Exercise input:
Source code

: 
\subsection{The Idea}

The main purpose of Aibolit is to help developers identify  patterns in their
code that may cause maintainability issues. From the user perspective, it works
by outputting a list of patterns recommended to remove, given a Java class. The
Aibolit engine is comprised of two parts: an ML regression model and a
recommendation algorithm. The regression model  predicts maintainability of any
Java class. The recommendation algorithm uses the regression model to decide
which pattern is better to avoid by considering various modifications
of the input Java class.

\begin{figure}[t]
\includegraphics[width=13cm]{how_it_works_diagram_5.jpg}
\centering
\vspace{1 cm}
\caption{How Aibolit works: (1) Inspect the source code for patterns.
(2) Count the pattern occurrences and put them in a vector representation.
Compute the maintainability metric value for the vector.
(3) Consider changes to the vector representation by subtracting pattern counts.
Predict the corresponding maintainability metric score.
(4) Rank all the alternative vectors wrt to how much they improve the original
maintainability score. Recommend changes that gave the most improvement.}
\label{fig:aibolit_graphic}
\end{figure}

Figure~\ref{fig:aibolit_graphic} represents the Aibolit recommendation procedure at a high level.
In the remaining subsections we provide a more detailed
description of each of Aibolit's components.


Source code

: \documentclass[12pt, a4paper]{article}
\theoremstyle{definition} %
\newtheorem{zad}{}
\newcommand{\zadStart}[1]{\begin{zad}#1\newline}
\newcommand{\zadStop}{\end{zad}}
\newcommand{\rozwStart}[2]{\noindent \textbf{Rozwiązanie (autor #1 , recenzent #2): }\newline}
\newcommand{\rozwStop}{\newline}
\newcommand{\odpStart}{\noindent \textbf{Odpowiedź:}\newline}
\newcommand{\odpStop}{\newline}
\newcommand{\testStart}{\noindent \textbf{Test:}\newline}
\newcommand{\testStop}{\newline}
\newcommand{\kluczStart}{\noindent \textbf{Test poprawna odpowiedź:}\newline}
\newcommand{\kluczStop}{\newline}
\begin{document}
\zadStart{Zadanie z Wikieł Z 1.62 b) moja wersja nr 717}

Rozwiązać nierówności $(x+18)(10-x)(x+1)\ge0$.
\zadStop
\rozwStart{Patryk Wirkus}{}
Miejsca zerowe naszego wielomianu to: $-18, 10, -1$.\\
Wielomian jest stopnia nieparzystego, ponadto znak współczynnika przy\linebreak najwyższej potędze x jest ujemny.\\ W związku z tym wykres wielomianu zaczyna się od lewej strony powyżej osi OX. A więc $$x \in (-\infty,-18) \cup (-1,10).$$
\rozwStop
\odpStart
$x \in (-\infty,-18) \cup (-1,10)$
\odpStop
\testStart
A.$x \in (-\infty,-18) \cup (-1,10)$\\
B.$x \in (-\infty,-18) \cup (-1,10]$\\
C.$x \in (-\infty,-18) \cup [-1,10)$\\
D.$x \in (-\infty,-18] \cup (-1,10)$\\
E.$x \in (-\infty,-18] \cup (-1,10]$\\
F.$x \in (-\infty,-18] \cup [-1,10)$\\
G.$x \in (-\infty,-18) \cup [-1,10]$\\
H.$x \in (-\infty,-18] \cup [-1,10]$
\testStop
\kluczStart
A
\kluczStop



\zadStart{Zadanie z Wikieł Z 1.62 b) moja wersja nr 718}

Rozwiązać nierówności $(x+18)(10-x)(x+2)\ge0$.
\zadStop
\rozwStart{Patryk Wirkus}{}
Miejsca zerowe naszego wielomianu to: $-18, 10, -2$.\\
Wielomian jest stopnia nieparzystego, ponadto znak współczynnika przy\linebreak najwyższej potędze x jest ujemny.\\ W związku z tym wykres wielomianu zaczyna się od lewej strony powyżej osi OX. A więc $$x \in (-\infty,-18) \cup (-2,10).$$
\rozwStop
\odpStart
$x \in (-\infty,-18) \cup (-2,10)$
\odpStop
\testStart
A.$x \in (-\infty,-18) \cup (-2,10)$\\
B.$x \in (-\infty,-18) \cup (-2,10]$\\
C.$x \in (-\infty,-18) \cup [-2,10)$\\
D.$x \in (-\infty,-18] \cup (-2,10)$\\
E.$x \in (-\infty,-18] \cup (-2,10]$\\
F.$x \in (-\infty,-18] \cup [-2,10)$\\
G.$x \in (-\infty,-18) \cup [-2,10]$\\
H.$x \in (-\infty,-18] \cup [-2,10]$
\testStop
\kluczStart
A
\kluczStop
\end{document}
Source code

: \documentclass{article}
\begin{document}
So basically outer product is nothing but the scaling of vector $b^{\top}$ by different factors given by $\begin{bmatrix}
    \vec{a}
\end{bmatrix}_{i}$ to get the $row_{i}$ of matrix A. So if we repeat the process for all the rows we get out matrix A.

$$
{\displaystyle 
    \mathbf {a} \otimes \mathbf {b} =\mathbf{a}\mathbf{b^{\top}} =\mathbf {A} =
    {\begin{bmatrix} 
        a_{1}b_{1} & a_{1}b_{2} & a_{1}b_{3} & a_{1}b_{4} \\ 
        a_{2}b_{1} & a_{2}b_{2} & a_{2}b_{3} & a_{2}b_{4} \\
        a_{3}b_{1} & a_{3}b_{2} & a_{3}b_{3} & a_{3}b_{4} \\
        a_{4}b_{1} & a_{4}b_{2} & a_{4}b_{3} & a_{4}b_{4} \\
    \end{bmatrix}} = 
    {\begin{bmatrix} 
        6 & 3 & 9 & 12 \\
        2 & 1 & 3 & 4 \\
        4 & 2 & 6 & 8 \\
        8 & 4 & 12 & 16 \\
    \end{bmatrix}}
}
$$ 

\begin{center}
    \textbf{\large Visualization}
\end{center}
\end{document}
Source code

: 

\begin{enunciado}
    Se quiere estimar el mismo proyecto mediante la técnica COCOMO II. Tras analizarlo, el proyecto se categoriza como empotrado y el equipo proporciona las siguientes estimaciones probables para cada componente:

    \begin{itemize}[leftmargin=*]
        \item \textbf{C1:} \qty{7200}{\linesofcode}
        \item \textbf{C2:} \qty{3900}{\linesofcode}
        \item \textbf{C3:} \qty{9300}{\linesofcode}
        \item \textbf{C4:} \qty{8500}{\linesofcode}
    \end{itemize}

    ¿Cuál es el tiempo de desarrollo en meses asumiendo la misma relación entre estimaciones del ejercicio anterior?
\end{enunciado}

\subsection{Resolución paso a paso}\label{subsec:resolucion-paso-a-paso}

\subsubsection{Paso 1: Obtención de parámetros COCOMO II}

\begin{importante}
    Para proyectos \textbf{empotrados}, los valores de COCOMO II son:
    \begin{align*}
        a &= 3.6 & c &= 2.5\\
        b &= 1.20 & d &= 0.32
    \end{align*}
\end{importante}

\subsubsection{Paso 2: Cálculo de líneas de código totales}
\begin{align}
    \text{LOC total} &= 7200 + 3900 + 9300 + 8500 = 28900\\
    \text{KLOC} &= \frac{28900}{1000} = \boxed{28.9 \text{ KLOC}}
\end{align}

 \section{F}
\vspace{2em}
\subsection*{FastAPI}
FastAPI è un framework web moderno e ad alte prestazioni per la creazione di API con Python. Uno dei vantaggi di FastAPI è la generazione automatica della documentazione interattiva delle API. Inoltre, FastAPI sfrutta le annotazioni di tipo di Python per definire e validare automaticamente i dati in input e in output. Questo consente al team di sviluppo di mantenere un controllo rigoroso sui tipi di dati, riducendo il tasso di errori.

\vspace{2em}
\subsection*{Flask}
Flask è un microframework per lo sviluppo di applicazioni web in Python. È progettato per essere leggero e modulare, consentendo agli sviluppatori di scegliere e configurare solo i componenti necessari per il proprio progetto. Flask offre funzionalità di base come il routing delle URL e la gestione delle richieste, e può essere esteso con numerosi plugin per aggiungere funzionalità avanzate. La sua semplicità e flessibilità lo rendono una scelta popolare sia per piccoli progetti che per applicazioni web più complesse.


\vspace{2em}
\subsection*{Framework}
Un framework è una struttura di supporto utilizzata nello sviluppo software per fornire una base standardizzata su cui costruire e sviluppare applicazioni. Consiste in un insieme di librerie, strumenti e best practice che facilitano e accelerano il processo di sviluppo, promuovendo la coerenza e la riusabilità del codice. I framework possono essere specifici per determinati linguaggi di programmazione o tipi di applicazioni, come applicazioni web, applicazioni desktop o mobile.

Your goal:
Search the records above for the string "naszego". Copy every line that contains it.

Exercise answer:
Miejsca zerowe naszego wielomianu to: $-18, 10, -1$.\\
Miejsca zerowe naszego wielomianu to: $-18, 10, -2$.\\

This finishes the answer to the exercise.